■ Exercise brief ■
Print the lines in the listing below that fall between the line with "- **BSc in Electronic" and the line with "- **Unveiling the", those two lines included, exactly as they stand and with nothing else.

■ Input for this task ■
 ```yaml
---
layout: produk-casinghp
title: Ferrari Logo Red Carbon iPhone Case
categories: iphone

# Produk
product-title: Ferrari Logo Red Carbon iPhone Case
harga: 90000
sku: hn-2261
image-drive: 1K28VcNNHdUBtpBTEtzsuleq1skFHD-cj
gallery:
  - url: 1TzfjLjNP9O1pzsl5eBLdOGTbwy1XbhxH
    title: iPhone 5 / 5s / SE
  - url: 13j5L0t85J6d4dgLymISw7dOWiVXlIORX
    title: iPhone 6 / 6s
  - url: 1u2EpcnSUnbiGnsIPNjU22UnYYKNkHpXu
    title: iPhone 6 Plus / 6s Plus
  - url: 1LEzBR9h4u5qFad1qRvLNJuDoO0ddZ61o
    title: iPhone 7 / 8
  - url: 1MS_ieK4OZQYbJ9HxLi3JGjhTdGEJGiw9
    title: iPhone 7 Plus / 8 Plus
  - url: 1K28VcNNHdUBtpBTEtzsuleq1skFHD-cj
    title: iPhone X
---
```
--
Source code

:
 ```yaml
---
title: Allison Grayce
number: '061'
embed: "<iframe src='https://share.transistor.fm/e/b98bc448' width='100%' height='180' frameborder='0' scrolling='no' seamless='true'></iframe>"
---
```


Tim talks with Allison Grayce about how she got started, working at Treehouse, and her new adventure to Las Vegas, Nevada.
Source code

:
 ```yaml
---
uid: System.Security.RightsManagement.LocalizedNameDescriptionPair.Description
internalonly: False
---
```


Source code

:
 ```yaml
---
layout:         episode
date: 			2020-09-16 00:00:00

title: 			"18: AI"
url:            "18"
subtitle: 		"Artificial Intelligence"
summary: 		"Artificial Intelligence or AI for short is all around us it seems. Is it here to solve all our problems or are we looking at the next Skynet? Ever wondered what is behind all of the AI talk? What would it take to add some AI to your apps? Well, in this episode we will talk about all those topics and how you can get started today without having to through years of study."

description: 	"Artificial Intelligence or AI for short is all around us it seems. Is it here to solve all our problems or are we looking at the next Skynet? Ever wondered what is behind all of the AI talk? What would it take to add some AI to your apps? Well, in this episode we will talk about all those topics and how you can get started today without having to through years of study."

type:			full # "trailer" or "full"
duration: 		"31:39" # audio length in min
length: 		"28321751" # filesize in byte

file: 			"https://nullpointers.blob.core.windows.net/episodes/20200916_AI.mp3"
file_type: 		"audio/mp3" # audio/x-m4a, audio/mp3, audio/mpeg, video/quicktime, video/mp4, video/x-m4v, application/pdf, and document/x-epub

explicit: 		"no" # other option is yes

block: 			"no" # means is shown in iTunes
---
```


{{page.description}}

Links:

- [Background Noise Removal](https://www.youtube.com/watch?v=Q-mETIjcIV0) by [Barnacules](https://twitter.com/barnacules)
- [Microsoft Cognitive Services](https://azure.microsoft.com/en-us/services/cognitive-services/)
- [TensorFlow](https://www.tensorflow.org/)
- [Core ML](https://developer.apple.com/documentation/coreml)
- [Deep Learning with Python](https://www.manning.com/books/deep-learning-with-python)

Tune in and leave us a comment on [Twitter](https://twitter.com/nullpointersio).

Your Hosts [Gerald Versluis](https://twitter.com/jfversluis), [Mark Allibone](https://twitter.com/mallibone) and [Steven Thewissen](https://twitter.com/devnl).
==
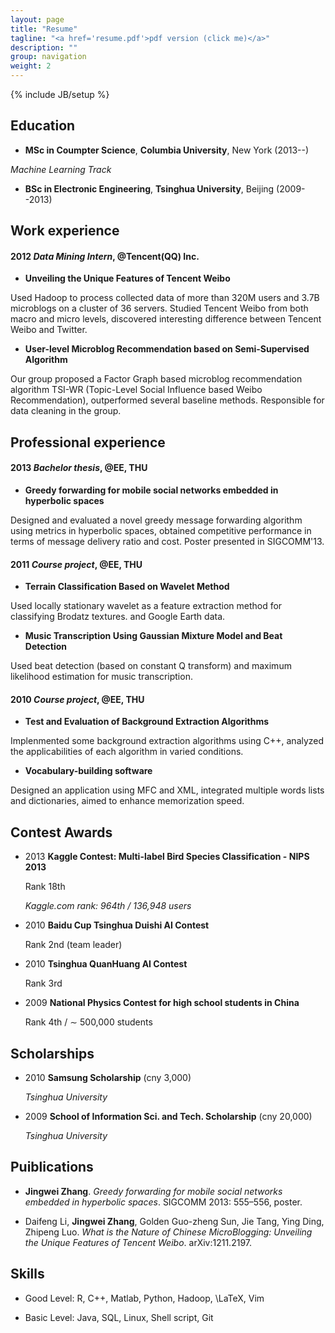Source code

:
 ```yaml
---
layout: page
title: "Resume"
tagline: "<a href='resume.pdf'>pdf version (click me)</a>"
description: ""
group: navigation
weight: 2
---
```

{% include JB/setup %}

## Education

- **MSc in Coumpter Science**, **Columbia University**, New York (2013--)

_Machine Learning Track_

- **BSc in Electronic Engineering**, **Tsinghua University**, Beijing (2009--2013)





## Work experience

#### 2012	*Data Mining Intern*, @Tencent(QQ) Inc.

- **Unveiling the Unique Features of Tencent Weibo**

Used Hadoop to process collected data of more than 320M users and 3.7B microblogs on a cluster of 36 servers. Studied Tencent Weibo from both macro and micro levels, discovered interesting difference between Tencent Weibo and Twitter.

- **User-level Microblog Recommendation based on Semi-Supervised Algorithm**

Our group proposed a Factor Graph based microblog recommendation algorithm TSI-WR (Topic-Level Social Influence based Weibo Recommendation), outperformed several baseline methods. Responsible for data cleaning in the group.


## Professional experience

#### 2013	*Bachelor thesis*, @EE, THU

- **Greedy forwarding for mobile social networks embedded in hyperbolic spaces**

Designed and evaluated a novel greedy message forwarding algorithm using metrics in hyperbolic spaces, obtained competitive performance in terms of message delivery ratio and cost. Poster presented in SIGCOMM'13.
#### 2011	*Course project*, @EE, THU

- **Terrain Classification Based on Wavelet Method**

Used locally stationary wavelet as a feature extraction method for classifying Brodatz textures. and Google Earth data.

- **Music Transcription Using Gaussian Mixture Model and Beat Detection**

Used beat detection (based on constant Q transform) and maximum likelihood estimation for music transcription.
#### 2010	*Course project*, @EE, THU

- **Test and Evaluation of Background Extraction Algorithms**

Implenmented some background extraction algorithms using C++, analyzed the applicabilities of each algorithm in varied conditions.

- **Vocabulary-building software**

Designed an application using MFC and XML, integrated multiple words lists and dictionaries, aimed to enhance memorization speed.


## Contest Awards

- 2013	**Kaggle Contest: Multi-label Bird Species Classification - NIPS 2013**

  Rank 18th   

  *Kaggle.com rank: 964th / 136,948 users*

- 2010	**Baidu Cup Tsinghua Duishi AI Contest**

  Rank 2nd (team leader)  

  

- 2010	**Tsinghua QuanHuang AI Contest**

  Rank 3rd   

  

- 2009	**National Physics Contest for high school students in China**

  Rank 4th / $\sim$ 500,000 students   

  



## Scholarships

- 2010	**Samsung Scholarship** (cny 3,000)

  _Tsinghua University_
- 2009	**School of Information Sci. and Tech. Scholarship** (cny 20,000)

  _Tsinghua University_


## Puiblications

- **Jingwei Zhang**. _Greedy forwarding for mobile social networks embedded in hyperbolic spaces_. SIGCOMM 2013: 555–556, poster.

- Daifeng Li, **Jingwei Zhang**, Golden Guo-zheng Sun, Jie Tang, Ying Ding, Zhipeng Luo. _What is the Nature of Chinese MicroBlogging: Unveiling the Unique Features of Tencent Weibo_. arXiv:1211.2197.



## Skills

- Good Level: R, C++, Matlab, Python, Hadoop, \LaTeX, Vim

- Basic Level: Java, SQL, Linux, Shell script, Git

■ Output of the exercise ■
- **BSc in Electronic Engineering**, **Tsinghua University**, Beijing (2009--2013)





## Work experience

#### 2012	*Data Mining Intern*, @Tencent(QQ) Inc.

- **Unveiling the Unique Features of Tencent Weibo**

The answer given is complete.